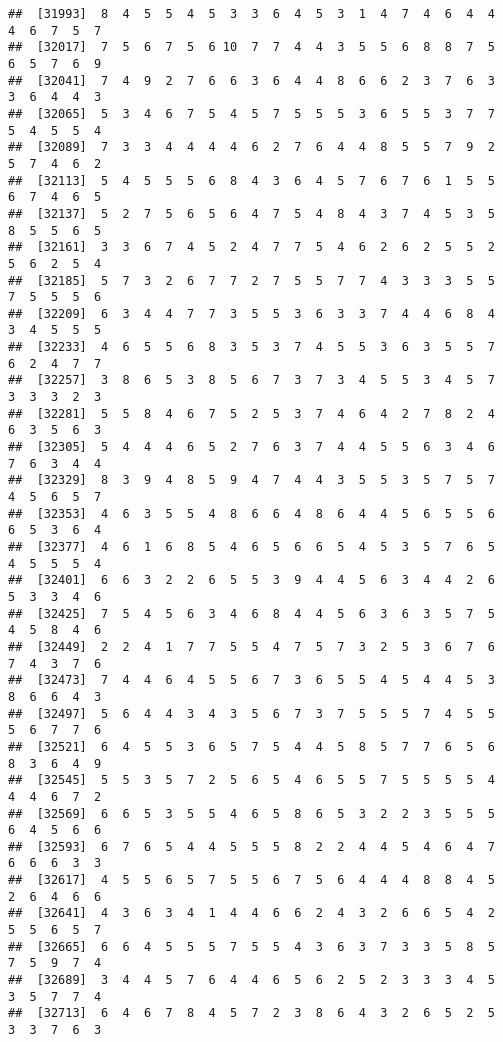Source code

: \documentclass[
]{book}
\begin{document}
\begin{verbatim}
##  [31993]  8  4  5  5  4  5  3  3  6  4  5  3  1  4  7  4  6  4  4  4  6  7  5  7
##  [32017]  7  5  6  7  5  6 10  7  7  4  4  3  5  5  6  8  8  7  5  6  5  7  6  9
##  [32041]  7  4  9  2  7  6  6  3  6  4  4  8  6  6  2  3  7  6  3  3  6  4  4  3
##  [32065]  5  3  4  6  7  5  4  5  7  5  5  5  3  6  5  5  3  7  7  5  4  5  5  4
##  [32089]  7  3  3  4  4  4  4  6  2  7  6  4  4  8  5  5  7  9  2  5  7  4  6  2
##  [32113]  5  4  5  5  5  6  8  4  3  6  4  5  7  6  7  6  1  5  5  6  7  4  6  5
##  [32137]  5  2  7  5  6  5  6  4  7  5  4  8  4  3  7  4  5  3  5  8  5  5  6  5
##  [32161]  3  3  6  7  4  5  2  4  7  7  5  4  6  2  6  2  5  5  2  5  6  2  5  4
##  [32185]  5  7  3  2  6  7  7  2  7  5  5  7  7  4  3  3  3  5  5  7  5  5  5  6
##  [32209]  6  3  4  4  7  7  3  5  5  3  6  3  3  7  4  4  6  8  4  3  4  5  5  5
##  [32233]  4  6  5  5  6  8  3  5  3  7  4  5  5  3  6  3  5  5  7  6  2  4  7  7
##  [32257]  3  8  6  5  3  8  5  6  7  3  7  3  4  5  5  3  4  5  7  3  3  3  2  3
##  [32281]  5  5  8  4  6  7  5  2  5  3  7  4  6  4  2  7  8  2  4  6  3  5  6  3
##  [32305]  5  4  4  4  6  5  2  7  6  3  7  4  4  5  5  6  3  4  6  7  6  3  4  4
##  [32329]  8  3  9  4  8  5  9  4  7  4  4  3  5  5  3  5  7  5  7  4  5  6  5  7
##  [32353]  4  6  3  5  5  4  8  6  6  4  8  6  4  4  5  6  5  5  6  6  5  3  6  4
##  [32377]  4  6  1  6  8  5  4  6  5  6  6  5  4  5  3  5  7  6  5  4  5  5  5  4
##  [32401]  6  6  3  2  2  6  5  5  3  9  4  4  5  6  3  4  4  2  6  5  3  3  4  6
##  [32425]  7  5  4  5  6  3  4  6  8  4  4  5  6  3  6  3  5  7  5  4  5  8  4  6
##  [32449]  2  2  4  1  7  7  5  5  4  7  5  7  3  2  5  3  6  7  6  7  4  3  7  6
##  [32473]  7  4  4  6  4  5  5  6  7  3  6  5  5  4  5  4  4  5  3  8  6  6  4  3
##  [32497]  5  6  4  4  3  4  3  5  6  7  3  7  5  5  5  7  4  5  5  5  6  7  7  6
##  [32521]  6  4  5  5  3  6  5  7  5  4  4  5  8  5  7  7  6  5  6  8  3  6  4  9
##  [32545]  5  5  3  5  7  2  5  6  5  4  6  5  5  7  5  5  5  5  4  4  4  6  7  2
##  [32569]  6  6  5  3  5  5  4  6  5  8  6  5  3  2  2  3  5  5  5  6  4  5  6  6
##  [32593]  6  7  6  5  4  4  5  5  5  8  2  2  4  4  5  4  6  4  7  6  6  6  3  3
##  [32617]  4  5  5  6  5  7  5  5  6  7  5  6  4  4  4  8  8  4  5  2  6  4  6  6
##  [32641]  4  3  6  3  4  1  4  4  6  6  2  4  3  2  6  6  5  4  2  5  5  6  5  7
##  [32665]  6  6  4  5  5  5  7  5  5  4  3  6  3  7  3  3  5  8  5  7  5  9  7  4
##  [32689]  3  4  4  5  7  6  4  4  6  5  6  2  5  2  3  3  3  4  5  3  5  7  7  4
##  [32713]  6  4  6  7  8  4  5  7  2  3  8  6  4  3  2  6  5  2  5  3  3  7  6  3

\end{verbatim}
\end{document}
○ ○ ○ ○
> **ABOUT THIS TASK**:
Every line above is to be written out unchanged, with the pictures omitted.

> **ANSWER TO THE PROBLEM**:
Source code

: \documentclass[
]{book}
\begin{document}
\begin{verbatim}
##  [31993]  8  4  5  5  4  5  3  3  6  4  5  3  1  4  7  4  6  4  4  4  6  7  5  7
##  [32017]  7  5  6  7  5  6 10  7  7  4  4  3  5  5  6  8  8  7  5  6  5  7  6  9
##  [32041]  7  4  9  2  7  6  6  3  6  4  4  8  6  6  2  3  7  6  3  3  6  4  4  3
##  [32065]  5  3  4  6  7  5  4  5  7  5  5  5  3  6  5  5  3  7  7  5  4  5  5  4
##  [32089]  7  3  3  4  4  4  4  6  2  7  6  4  4  8  5  5  7  9  2  5  7  4  6  2
##  [32113]  5  4  5  5  5  6  8  4  3  6  4  5  7  6  7  6  1  5  5  6  7  4  6  5
##  [32137]  5  2  7  5  6  5  6  4  7  5  4  8  4  3  7  4  5  3  5  8  5  5  6  5
##  [32161]  3  3  6  7  4  5  2  4  7  7  5  4  6  2  6  2  5  5  2  5  6  2  5  4
##  [32185]  5  7  3  2  6  7  7  2  7  5  5  7  7  4  3  3  3  5  5  7  5  5  5  6
##  [32209]  6  3  4  4  7  7  3  5  5  3  6  3  3  7  4  4  6  8  4  3  4  5  5  5
##  [32233]  4  6  5  5  6  8  3  5  3  7  4  5  5  3  6  3  5  5  7  6  2  4  7  7
##  [32257]  3  8  6  5  3  8  5  6  7  3  7  3  4  5  5  3  4  5  7  3  3  3  2  3
##  [32281]  5  5  8  4  6  7  5  2  5  3  7  4  6  4  2  7  8  2  4  6  3  5  6  3
##  [32305]  5  4  4  4  6  5  2  7  6  3  7  4  4  5  5  6  3  4  6  7  6  3  4  4
##  [32329]  8  3  9  4  8  5  9  4  7  4  4  3  5  5  3  5  7  5  7  4  5  6  5  7
##  [32353]  4  6  3  5  5  4  8  6  6  4  8  6  4  4  5  6  5  5  6  6  5  3  6  4
##  [32377]  4  6  1  6  8  5  4  6  5  6  6  5  4  5  3  5  7  6  5  4  5  5  5  4
##  [32401]  6  6  3  2  2  6  5  5  3  9  4  4  5  6  3  4  4  2  6  5  3  3  4  6
##  [32425]  7  5  4  5  6  3  4  6  8  4  4  5  6  3  6  3  5  7  5  4  5  8  4  6
##  [32449]  2  2  4  1  7  7  5  5  4  7  5  7  3  2  5  3  6  7  6  7  4  3  7  6
##  [32473]  7  4  4  6  4  5  5  6  7  3  6  5  5  4  5  4  4  5  3  8  6  6  4  3
##  [32497]  5  6  4  4  3  4  3  5  6  7  3  7  5  5  5  7  4  5  5  5  6  7  7  6
##  [32521]  6  4  5  5  3  6  5  7  5  4  4  5  8  5  7  7  6  5  6  8  3  6  4  9
##  [32545]  5  5  3  5  7  2  5  6  5  4  6  5  5  7  5  5  5  5  4  4  4  6  7  2
##  [32569]  6  6  5  3  5  5  4  6  5  8  6  5  3  2  2  3  5  5  5  6  4  5  6  6
##  [32593]  6  7  6  5  4  4  5  5  5  8  2  2  4  4  5  4  6  4  7  6  6  6  3  3
##  [32617]  4  5  5  6  5  7  5  5  6  7  5  6  4  4  4  8  8  4  5  2  6  4  6  6
##  [32641]  4  3  6  3  4  1  4  4  6  6  2  4  3  2  6  6  5  4  2  5  5  6  5  7
##  [32665]  6  6  4  5  5  5  7  5  5  4  3  6  3  7  3  3  5  8  5  7  5  9  7  4
##  [32689]  3  4  4  5  7  6  4  4  6  5  6  2  5  2  3  3  3  4  5  3  5  7  7  4
##  [32713]  6  4  6  7  8  4  5  7  2  3  8  6  4  3  2  6  5  2  5  3  3  7  6  3

\end{verbatim}
\end{document}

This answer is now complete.